可笑人生

每人有不同際遇,我明白。

遇著人生谷底,難捱,我亦知。

算是順風順水的我,或者無資格去評論別人。

不過,任你受良好教育,家人對你愛護有嘉。每日只會對住似是而非的歪理吹捧,一邊埋怨世界欠你太多,廣傳負能量;一邊沉淪低層不思進取,對世情世故一無所知,又是否太過濫用失敗者的身份?

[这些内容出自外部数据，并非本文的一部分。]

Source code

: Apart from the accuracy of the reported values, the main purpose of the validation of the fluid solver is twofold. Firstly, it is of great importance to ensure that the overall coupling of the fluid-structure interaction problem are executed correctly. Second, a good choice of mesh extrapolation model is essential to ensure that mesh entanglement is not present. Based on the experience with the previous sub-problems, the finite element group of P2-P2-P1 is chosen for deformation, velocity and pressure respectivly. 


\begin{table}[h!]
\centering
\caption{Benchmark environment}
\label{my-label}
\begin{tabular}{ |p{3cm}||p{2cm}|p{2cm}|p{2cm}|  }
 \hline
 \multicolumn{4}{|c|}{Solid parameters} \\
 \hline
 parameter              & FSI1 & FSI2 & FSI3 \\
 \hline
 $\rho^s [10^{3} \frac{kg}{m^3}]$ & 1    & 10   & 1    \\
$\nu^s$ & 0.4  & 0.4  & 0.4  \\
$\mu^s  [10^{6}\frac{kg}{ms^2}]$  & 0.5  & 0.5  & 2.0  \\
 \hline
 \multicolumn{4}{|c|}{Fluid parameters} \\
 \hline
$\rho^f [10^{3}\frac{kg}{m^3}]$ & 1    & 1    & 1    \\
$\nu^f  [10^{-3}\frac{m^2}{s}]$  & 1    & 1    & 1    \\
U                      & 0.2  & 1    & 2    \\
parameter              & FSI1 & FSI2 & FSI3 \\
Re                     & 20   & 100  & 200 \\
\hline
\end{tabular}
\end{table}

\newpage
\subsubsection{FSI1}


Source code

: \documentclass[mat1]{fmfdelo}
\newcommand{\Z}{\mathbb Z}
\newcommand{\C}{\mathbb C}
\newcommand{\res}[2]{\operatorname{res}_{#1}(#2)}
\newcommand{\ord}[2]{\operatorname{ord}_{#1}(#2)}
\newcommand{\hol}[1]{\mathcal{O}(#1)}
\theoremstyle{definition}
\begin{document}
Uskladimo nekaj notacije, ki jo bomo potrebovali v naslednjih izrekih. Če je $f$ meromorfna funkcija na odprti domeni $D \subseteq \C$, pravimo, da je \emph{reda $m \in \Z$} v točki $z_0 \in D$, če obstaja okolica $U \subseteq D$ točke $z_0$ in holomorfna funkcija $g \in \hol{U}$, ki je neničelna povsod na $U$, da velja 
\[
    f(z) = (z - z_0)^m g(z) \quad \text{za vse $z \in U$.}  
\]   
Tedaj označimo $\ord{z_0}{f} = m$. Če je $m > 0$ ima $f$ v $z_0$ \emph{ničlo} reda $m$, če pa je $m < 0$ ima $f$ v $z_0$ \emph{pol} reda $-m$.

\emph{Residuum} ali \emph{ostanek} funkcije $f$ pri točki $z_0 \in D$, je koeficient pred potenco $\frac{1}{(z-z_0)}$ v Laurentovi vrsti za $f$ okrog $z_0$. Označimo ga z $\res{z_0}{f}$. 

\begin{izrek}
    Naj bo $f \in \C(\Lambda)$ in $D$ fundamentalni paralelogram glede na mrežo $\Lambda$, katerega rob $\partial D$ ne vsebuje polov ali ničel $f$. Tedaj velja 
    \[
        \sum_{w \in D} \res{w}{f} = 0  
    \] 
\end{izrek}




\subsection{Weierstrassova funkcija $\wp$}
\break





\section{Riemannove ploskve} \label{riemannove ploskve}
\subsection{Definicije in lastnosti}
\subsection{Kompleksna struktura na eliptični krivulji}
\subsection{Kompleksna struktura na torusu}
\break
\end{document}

每人都想要個歡笑人生,沒有也不要緊,千萬別變成可笑人生。

女神劣化

任憑妳青春無敵貌美如花,別忘記,時間是天敵。

看到女神級的朋友ig, 不禁驚嘆歲月催人。

的而且確,有誰可以像石田百合子歷久不衰,長年襟睇?

唯有心靈可靠,內在美,才算美。

所以你還很美,放心。

五月

五月忙到一個點。

一個月有兩場大show, 有七份卷要出,仲有觀簿同其他行政。

其實私事都不少,不過完全無機會坐定寫。

有機會,未必有心情。

容我在五月尾道來,這個月真的很精彩。

沉默(劇透注意)

跟朋友去看了電影《沉默》。進場前大概知道日本的島原之亂,以及後續的教難。

故事的背景是日本開始禁教後,一位德高望重的耶穌會士,在日本叛教的事件,引起了兩位耶穌會神父的關注,他們決意到日本的九州,尋找恩師的音訊。

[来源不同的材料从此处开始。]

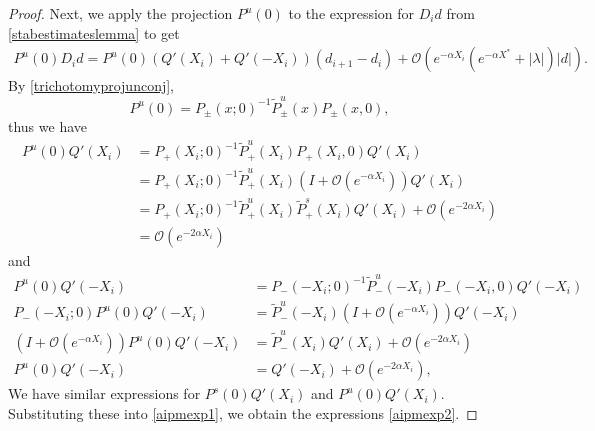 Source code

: \documentclass[thesis.tex]{subfiles}
\begin{document}
\begin{lemma}
\begin{proof}
Next, we apply the projection $P^u(0)$ to the expression for $D_i d$ from \cref{stabestimateslemma} to get
\begin{align*}
P^u(0) D_i d = 
P^u(0) ( Q'(X_i) + Q'(-X_i))(d_{i+1} - d_i ) + \mathcal{O}( e^{-\alpha X_i} (e^{-\alpha X^*} + |\lambda| )|d|) .
\end{align*}
By \cref{trichotomyprojunconj}, 
\begin{equation*}
P^u(0) = P_\pm(x; 0)^{-1} \tilde{P}^u_\pm(x) P_\pm(x, 0),
\end{equation*}
thus we have
\begin{align*}
P^u(0) Q'(X_i) &= P_+(X_i; 0)^{-1} \tilde{P}^u_+(X_i) P_+(X_i, 0) Q'(X_i) \\
&= P_+(X_i; 0)^{-1} \tilde{P}^u_+(X_i)( I + \mathcal{O}(e^{-\alpha X_i}))Q'(X_i) \\
&= P_+(X_i; 0)^{-1} \tilde{P}^u_+(X_i)\tilde{P}^s_+(X_i)Q'(X_i) + \mathcal{O}(e^{-2\alpha X_i}) \\
&= \mathcal{O}(e^{-2\alpha X_i})
\end{align*}
and 
\begin{align*}
P^u(0) Q'(-X_i) &= P_-(-X_i; 0)^{-1} \tilde{P}^u_-(-X_i) P_-(-X_i, 0) Q'(-X_i) \\
P_-(-X_i; 0) P^u(0) Q'(-X_i) &= \tilde{P}^u_-(-X_i)( I + \mathcal{O}(e^{-\alpha X_i}))Q'(-X_i) \\
( I + \mathcal{O}(e^{-\alpha X_i})) P^u(0) Q'(-X_i) &= \tilde{P}^u_-(X_i) Q'(X_i) + \mathcal{O}(e^{-2\alpha X_i}) \\
P^u(0) Q'(-X_i) &= Q'(-X_i) + \mathcal{O}(e^{-2\alpha X_i}),
\end{align*}
We have similar expressions for $P^s(0) Q'(X_i)$ and $P^u(0) Q'(X_i)$. Substituting these into \cref{aipmexp1}, we obtain the expressions \cref{aipmexp2}.
\end{proof}
\end{lemma}

\end{document}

故事發生在十七世紀,當然兩位神父不會是為了掃貨浸溫泉睇熊本熊。事實是因為那時還是鎖國時期,Rodrigues神父需要在漁民的協助下才能偷渡到日本。在漁村,他們遇到了虔誠的教友,甚至他們餓極吃東西時,看見教友先祈禱,才意識到自己忘了祈禱。當神父到其它村落探望村民教友時,村民不停要求聖物(神父用草織成十字架),甚至連自己的唸珠也拿來與教友分享。想到早期教會,為了逃避羅馬帝國的迫害,教友也曾以餅魚作為宗教的象徵(五餅二魚)。以十字架作為一個象徵物,可以理解,但人會否過份倚賴這些物質去說明自己的信仰?(想起陳德雄神父說的「搵主教拆聖堂」的故事,不少教友會將已損壞的聖物交予神父處理,甚至有幼稚園在拆除耶穌像時,工友覺得「唔老黎」的情況)

電影不乏描述踏み絵(踏繪,將刻有聖像的銅板放在地下供人踐踏,以表明自己並非教徒)的情節,以前在日劇《大奧》中看過類似情節,事實是在長崎的大浦天主堂,也曾見過類似的展品(那時日語還不很好,看見展品時還以為是類似地磚的裝飾)。今時今日,我們都在講信仰自由,自己上宗教課時,那些在教壇上的大哥常常會說「141」(基本法第一四一條,香港特別行政區政府不限制宗教信仰自由,不干預宗教組織的內部事務,不限制與香港特別行政區法律沒有抵觸的宗教活動)。「信教」是一件比呼吸還自然的事。不過那時的教難,並不是一件開玩笑的事。那些大老會說踏板不是什麼事,只是象徵式踩一下就可,不過不踩的話隨時會有殺生之禍。反思一下,自己有沒有珍惜這個自由的空間,堅強自己的信仰,還是把那些曾經被故人認為是不可背棄,比生命還要重要的救恩,當成是可有可無的東西?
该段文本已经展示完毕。